The multimodal input handler accepts image, audio, PDF, and video inputs and routes them to the appropriate processing pipeline before injecting them into agent context.

Supported formats

TypeFormatsMax sizeProcessing pipeline
Imagepng, jpg, webp, gif20 MBResize → base64 encode → vision model routing
Audiomp3, wav, m4a25 MBWhisper transcription → text injection
PDFpdf50 MBText extraction → chunking → context injection
Videomp4, mov100 MBFrame sampling → vision model routing

How routing works

When a file is received, the handler performs MIME type detection from the file header bytes (not the extension). The detected MIME type determines which pipeline is selected. After processing, the output is injected into the agent's context window as structured content before the model is invoked.

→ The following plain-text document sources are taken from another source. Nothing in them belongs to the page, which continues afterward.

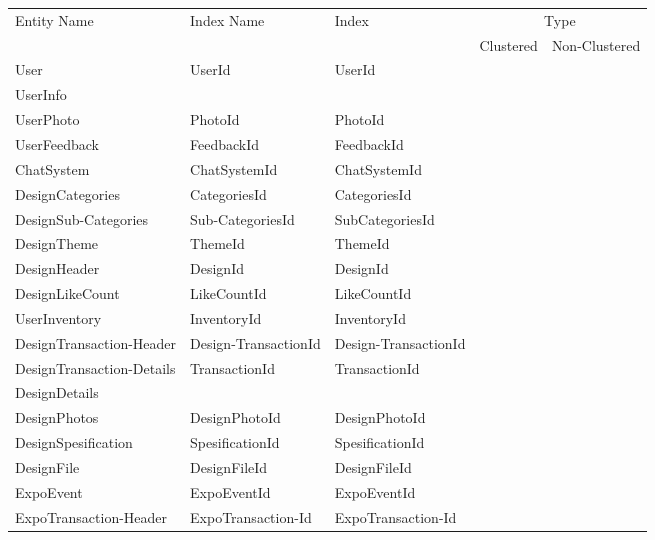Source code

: 	\begin{longtable}{| p{3.0cm} | p{2.8cm} | p{3.0cm} | c | c |}
		\hline
		Entity Name 				& Index Name 			& Index 				& \multicolumn{2}{c|}{Type} \\ \cline{4-5}
									& 						&		 				& Clustered 	& Non-Clustered	\\ \hline
		User						& UserId				& UserId				& \checkmark 	& 				\\	\hline
		UserInfo					& 						&						&				& \checkmark	\\ \hline
		UserPhoto					& PhotoId				& PhotoId				& \checkmark	&				\\ \hline
		UserFeedback				& FeedbackId			& FeedbackId			& \checkmark	&				\\ \hline
		ChatSystem					& ChatSystemId			& ChatSystemId			& \checkmark	&				\\ \hline
		DesignCategories 			& CategoriesId			& CategoriesId			& \checkmark	&				\\ \hline
		DesignSub-Categories			& Sub-CategoriesId		& SubCategoriesId		& \checkmark	& 				\\ \hline
		DesignTheme					& ThemeId				& ThemeId				& \checkmark	&				\\ \hline
		DesignHeader				& DesignId				& DesignId				& \checkmark	&				\\ \hline
		DesignLikeCount				& LikeCountId			& LikeCountId			& \checkmark	& 				\\ \hline
		UserInventory				& InventoryId			& InventoryId			& \checkmark	&				\\ \hline
		DesignTransaction-Header		& Design-TransactionId	& Design-TransactionId	& \checkmark	& 				\\ \hline
		DesignTransaction-Details	& TransactionId			& TransactionId			& \checkmark	&				\\ \hline
		DesignDetails				&						&						&				& \checkmark	\\ \hline
		DesignPhotos				& DesignPhotoId			& DesignPhotoId			& \checkmark	&				\\ \hline
		DesignSpesification			& SpesificationId		& SpesificationId		& \checkmark	&				\\ \hline
		DesignFile					& DesignFileId			& DesignFileId			& \checkmark	&				\\ \hline
		ExpoEvent					& ExpoEventId			& ExpoEventId			& \checkmark	&				\\ \hline
		ExpoTransaction-Header		& ExpoTransaction-Id		& ExpoTransaction-Id		& \checkmark	&				\\ \hline

\end{longtable}
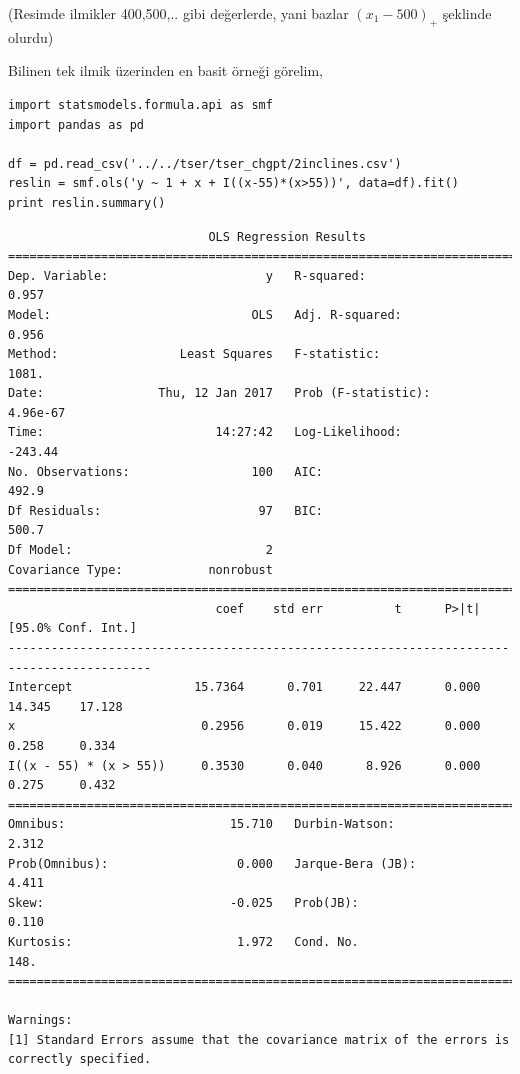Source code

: \documentclass[12pt,fleqn]{article}\usepackage{../../common}
\begin{document}
(Resimde ilmikler 400,500,.. gibi değerlerde, yani bazlar $(x_1-500)_+$
şeklinde olurdu)

Bilinen tek ilmik üzerinden en basit örneği görelim,

\begin{verbatim}
import statsmodels.formula.api as smf
import pandas as pd

df = pd.read_csv('../../tser/tser_chgpt/2inclines.csv')
reslin = smf.ols('y ~ 1 + x + I((x-55)*(x>55))', data=df).fit()
print reslin.summary()
\end{verbatim}

\begin{verbatim}
                            OLS Regression Results                            
==============================================================================
Dep. Variable:                      y   R-squared:                       0.957
Model:                            OLS   Adj. R-squared:                  0.956
Method:                 Least Squares   F-statistic:                     1081.
Date:                Thu, 12 Jan 2017   Prob (F-statistic):           4.96e-67
Time:                        14:27:42   Log-Likelihood:                -243.44
No. Observations:                 100   AIC:                             492.9
Df Residuals:                      97   BIC:                             500.7
Df Model:                           2                                         
Covariance Type:            nonrobust                                         
==========================================================================================
                             coef    std err          t      P>|t|      [95.0% Conf. Int.]
------------------------------------------------------------------------------------------
Intercept                 15.7364      0.701     22.447      0.000        14.345    17.128
x                          0.2956      0.019     15.422      0.000         0.258     0.334
I((x - 55) * (x > 55))     0.3530      0.040      8.926      0.000         0.275     0.432
==============================================================================
Omnibus:                       15.710   Durbin-Watson:                   2.312
Prob(Omnibus):                  0.000   Jarque-Bera (JB):                4.411
Skew:                          -0.025   Prob(JB):                        0.110
Kurtosis:                       1.972   Cond. No.                         148.
==============================================================================

Warnings:
[1] Standard Errors assume that the covariance matrix of the errors is correctly specified.
\end{verbatim}
\end{document}
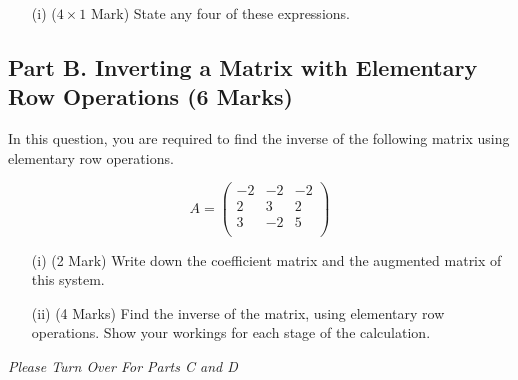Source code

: \documentclass[a4paper,12pt]{article}
\begin{document}
	\begin{itemize}
		\item[(i)] ($4 \times 1$ Mark)
		State any four of these expressions.
	\end{itemize}
	
	\subsection*{Part B. Inverting a Matrix with Elementary Row Operations  (6 Marks)}	
In this question, you are required to find the inverse of the following matrix using elementary row operations.
	
	\begin{equation*}
	A=\left( \begin{array}{rrr}
-2  &  -2  &  -2\\
2  &  3  &  2\\
3  & -2  &  5\\
	\end{array} \right)
	\end{equation*}
	
	
			\begin{itemize}
				\item[(i)] (2 Mark) Write down the coefficient matrix and the augmented matrix of this system. %
				
				
				\item[(ii)] (4 Marks) Find the inverse of the matrix, using elementary row operations. Show your workings for each stage of the calculation.
			\end{itemize}
			\medskip
		\noindent 	\textit{Please Turn Over For Parts C and D}
\newpage
\end{document}
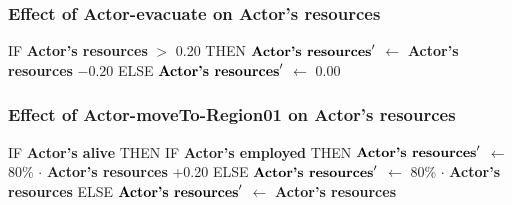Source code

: \documentclass{article}%
\begin{document}
\subsubsection{Effect of Actor{-}evacuate on Actor's resources}%
\label{ssubsec:Effect of Actor{-}evacuate on Actor's resources}%
\begin{flushleft}%
IF %
\textbf{Actor's resources}%
$>$%
0.20%
\linebreak%
\hspace*{2em}%
THEN %
$\mbox{\textbf{Actor's resources}} '$%
$\leftarrow$%
\textbf{Actor's resources}%
${-}0.20$%
\linebreak%
\hspace*{2em}%
ELSE %
$\mbox{\textbf{Actor's resources}} '$%
$\leftarrow$%
0.00%
\end{flushleft}

%
\subsubsection{Effect of Actor{-}moveTo{-}Region01 on Actor's resources}%
\label{ssubsec:Effect of Actor{-}moveTo{-}Region01 on Actor's resources}%
\begin{flushleft}%
IF %
\textbf{Actor's alive}%
\linebreak%
\hspace*{2em}%
THEN %
IF %
\textbf{Actor's employed}%
\linebreak%
\hspace*{4em}%
THEN %
$\mbox{\textbf{Actor's resources}} '$%
$\leftarrow$%
80\%%
$\cdot$%
\textbf{Actor's resources}%
+0.20%
\linebreak%
\hspace*{4em}%
ELSE %
$\mbox{\textbf{Actor's resources}} '$%
$\leftarrow$%
80\%%
$\cdot$%
\textbf{Actor's resources}%
\linebreak%
\hspace*{2em}%
ELSE %
$\mbox{\textbf{Actor's resources}} '$%
$\leftarrow$%
\textbf{Actor's resources}%
\end{flushleft}

%
\end{document}
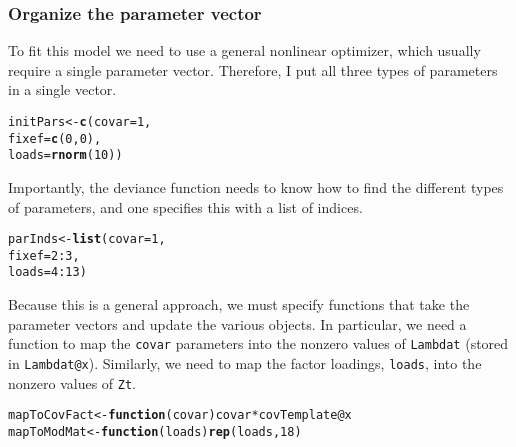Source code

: \documentclass[12pt]{article}\usepackage[]{graphicx}\usepackage[]{color}
\makeatletter
\newcommand{\hlnum}[1]{\textcolor[rgb]{0.686,0.059,0.569}{#1}}%
\newcommand{\hlopt}[1]{\textcolor[rgb]{0,0,0}{#1}}%
\newcommand{\hlstd}[1]{\textcolor[rgb]{0.345,0.345,0.345}{#1}}%
\newcommand{\hlkwa}[1]{\textcolor[rgb]{0.161,0.373,0.58}{\textbf{#1}}}%
\newcommand{\hlkwb}[1]{\textcolor[rgb]{0.69,0.353,0.396}{#1}}%
\newcommand{\hlkwc}[1]{\textcolor[rgb]{0.333,0.667,0.333}{#1}}%
\newcommand{\hlkwd}[1]{\textcolor[rgb]{0.737,0.353,0.396}{\textbf{#1}}}%
\newenvironment{kframe}{%
 \def\at@end@of@kframe{}%
 \ifinner\ifhmode%
  \def\at@end@of@kframe{\end{minipage}}%
  \begin{minipage}{\columnwidth}%
 \fi\fi%
 \def\FrameCommand##1{\hskip\@totalleftmargin \hskip-\fboxsep
 \colorbox{shadecolor}{##1}\hskip-\fboxsep
     \hskip-\linewidth \hskip-\@totalleftmargin \hskip\columnwidth}%
 \MakeFramed {\advance\hsize-\width
   \@totalleftmargin\z@ \linewidth\hsize
   \@setminipage}}%
 {\par\unskip\endMakeFramed%
 \at@end@of@kframe}
\newenvironment{knitrout}{}{} %
\makeatother
\begin{document}
\subsubsection{Organize the parameter vector}

To fit this model we need to use a general nonlinear optimizer, which
usually require a single parameter vector.  Therefore, I put all three
types of parameters in a single vector.
\begin{knitrout}
\color{fgcolor}\begin{kframe}
\begin{alltt}
\hlstd{initPars} \hlkwb{<-} \hlkwd{c}\hlstd{(}\hlkwc{covar} \hlstd{=} \hlnum{1}\hlstd{,}
              \hlkwc{fixef} \hlstd{=} \hlkwd{c}\hlstd{(}\hlnum{0}\hlstd{,} \hlnum{0}\hlstd{),}
              \hlkwc{loads} \hlstd{=} \hlkwd{rnorm}\hlstd{(}\hlnum{10}\hlstd{))}
\end{alltt}
\end{kframe}
\end{knitrout}
Importantly, the deviance function needs to know how to find the
different types of parameters, and one specifies this with a list of
indices.
\begin{knitrout}
\color{fgcolor}\begin{kframe}
\begin{alltt}
\hlstd{parInds} \hlkwb{<-} \hlkwd{list}\hlstd{(}\hlkwc{covar} \hlstd{=} \hlnum{1}\hlstd{,}
                \hlkwc{fixef} \hlstd{=} \hlnum{2}\hlopt{:}\hlnum{3}\hlstd{,}
                \hlkwc{loads} \hlstd{=} \hlnum{4}\hlopt{:}\hlnum{13}\hlstd{)}
\end{alltt}
\end{kframe}
\end{knitrout}
Because this is a general approach, we must specify functions that
take the parameter vectors and update the various objects.  In
particular, we need a function to map the \texttt{covar} parameters
into the nonzero values of \texttt{Lambdat} (stored in
\texttt{Lambdat@x}).  Similarly, we need to map the factor loadings,
\texttt{loads}, into the nonzero values of \texttt{Zt}.
\begin{knitrout}
\color{fgcolor}\begin{kframe}
\begin{alltt}
\hlstd{mapToCovFact} \hlkwb{<-} \hlkwa{function}\hlstd{(}\hlkwc{covar}\hlstd{) covar} \hlopt{*} \hlstd{covTemplate}\hlopt{@}\hlkwc{x}
\hlstd{mapToModMat} \hlkwb{<-} \hlkwa{function}\hlstd{(}\hlkwc{loads}\hlstd{)} \hlkwd{rep}\hlstd{(loads,} \hlnum{18}\hlstd{)}
\end{alltt}
\end{kframe}
\end{knitrout}
\end{document}
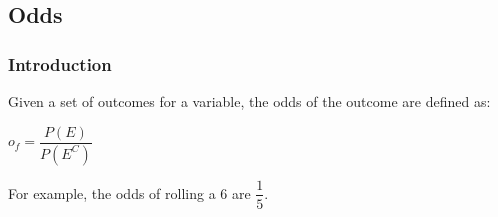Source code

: 
\subsection{Odds}

\subsubsection{Introduction}

Given a set of outcomes for a variable, the odds of the outcome are defined as:

\(o_f=\dfrac{P(E)}{P(E^C)}\)

For example, the odds of rolling a \(6\) are \(\dfrac{1}{5}\).

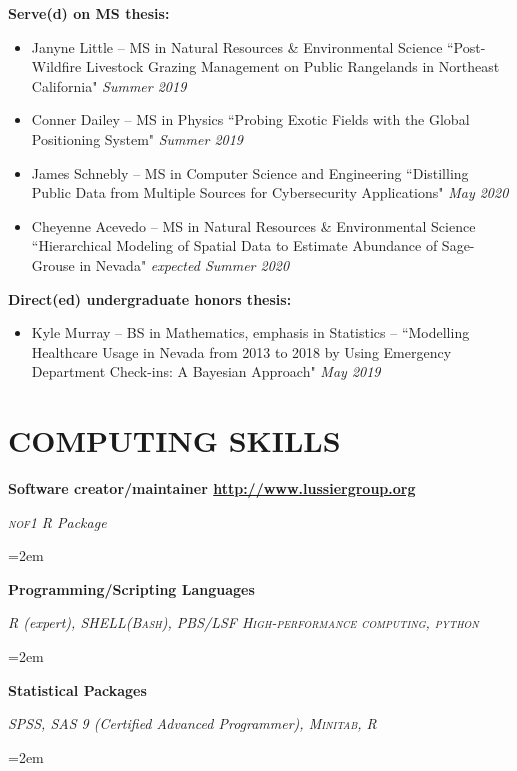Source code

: \documentclass[paper=a4,fontsize=11pt]{scrartcl} %
\newcommand{\NewPart}[2]{\section*{\uppercase{#1} #2 }}
\newcommand{\EducationEntry}[4]{
		\noindent \textbf{#1} \hfill      %
		\colorbox{White}{%
			\parbox{6em}{%
			\hfill\color{Black}#2}} \par  %
		\noindent \textit{#3} \par        %
		\noindent\hangindent=2em\hangafter=0 \small #4 %
		\normalsize \par \vspace{-7pt}}
\newcommand{\ThesisEntry}[5]{
		\noindent #1 -- #2 #3 ``#4" \textit{#5}}
\begin{document}
  \noindent \textbf{Serve(d) on MS thesis:}

  \begin{itemize}[noitemsep]
    

\item \ThesisEntry{Janyne Little}{MS in Natural Resources \& Environmental Science}{}{Post-Wildfire Livestock Grazing Management on Public Rangelands in Northeast California}{Summer 2019}

  \item \ThesisEntry{Conner Dailey}{MS in Physics}{}{Probing Exotic Fields with the Global Positioning System}{Summer 2019}

  \item \ThesisEntry{James Schnebly}{MS in Computer Science and Engineering}{}{Distilling Public Data from Multiple Sources for Cybersecurity Applications}{May 2020}

          \item \ThesisEntry{Cheyenne Acevedo}{MS in Natural Resources \& Environmental Science}{}{Hierarchical Modeling of Spatial Data to Estimate Abundance of Sage-Grouse in Nevada}{expected Summer 2020}

  
  \end{itemize}

    \noindent \textbf{Direct(ed) undergraduate honors thesis:}

    \begin{itemize}[noitemsep]
      
    \item \ThesisEntry{Kyle Murray}{BS in Mathematics, emphasis in Statistics}{--}{Modelling Healthcare Usage in Nevada from 2013 to 2018 by Using Emergency Department Check-ins: A Bayesian Approach}{May 2019}
      

  \end{itemize}
  

\NewPart{Computing Skills}{}
\vspace{-7pt}
\EducationEntry{Software creator/maintainer \href{http://www.lussiergroup.org/publications/N-of-1-pathways}{http://www.lussiergroup.org}}{}{\textsc{nof1} R Package}{}

\EducationEntry{Programming/Scripting Languages}{}{\textsc{R }(expert), \textsc{SHELL(Bash), PBS/LSF High-performance computing, python}}{}

\EducationEntry{Statistical Packages}{}{\textsc{SPSS, SAS 9} (Certified Advanced Programmer)\textsc{, Minitab, R}}{}
\end{document}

  1. MIME type detection — file header bytes are read to determine the true content type
  2. Pipeline selection — the detected MIME type maps to one of four processing pipelines
  3. Processing — the file passes through the selected pipeline (transcription, extraction, encoding, or frame sampling)
  4. Context injection — processed output is appended to the agent's context as a structured content block before inference

Sending multimodal input

Send files alongside a message by posting to /chat with a multipart/form-data body. The files array accepts any number of attachments up to the configured maxFileSizeMb per file.

bash
curl -X POST http://localhost:3000/chat \
  -H 'Authorization: Bearer ${JWT_TOKEN}' \
  -F 'message=Summarize the attached document and describe the diagram' \
  -F 'agentId=research-agent' \
  -F 'files=@report.pdf' \
  -F 'files=@architecture.png'

Image handling

Images are resized to fit within the model's maximum image dimension before encoding. The resized image is base64-encoded and passed directly to the vision model. Animated GIFs are sampled at the first frame only.

StepDetails
ResizeLongest edge capped at 2048 px; aspect ratio preserved
EncodeBase64-encoded as data:image/<type>;base64,...
RoutingInjected as a vision content block; model must support vision

Audio handling

Audio files are sent to the Whisper transcription endpoint. The returned transcript is injected into the agent context as a plain text block prefixed with [Transcript]. Language detection is automatic; pass language in the request to override.

PDF handling

PDFs are processed with a text extraction layer. Extracted text is split into overlapping chunks and injected as sequential context blocks. Scanned PDFs without embedded text fall back to OCR processing when available.

Configuration

yaml
multimodal:
  enabled: true
  maxFileSizeMb: 50
  allowedTypes:
    - image/png
    - image/jpeg
    - image/webp
    - image/gif
    - audio/mpeg
    - audio/wav
    - audio/mp4
    - application/pdf
    - video/mp4
    - video/quicktime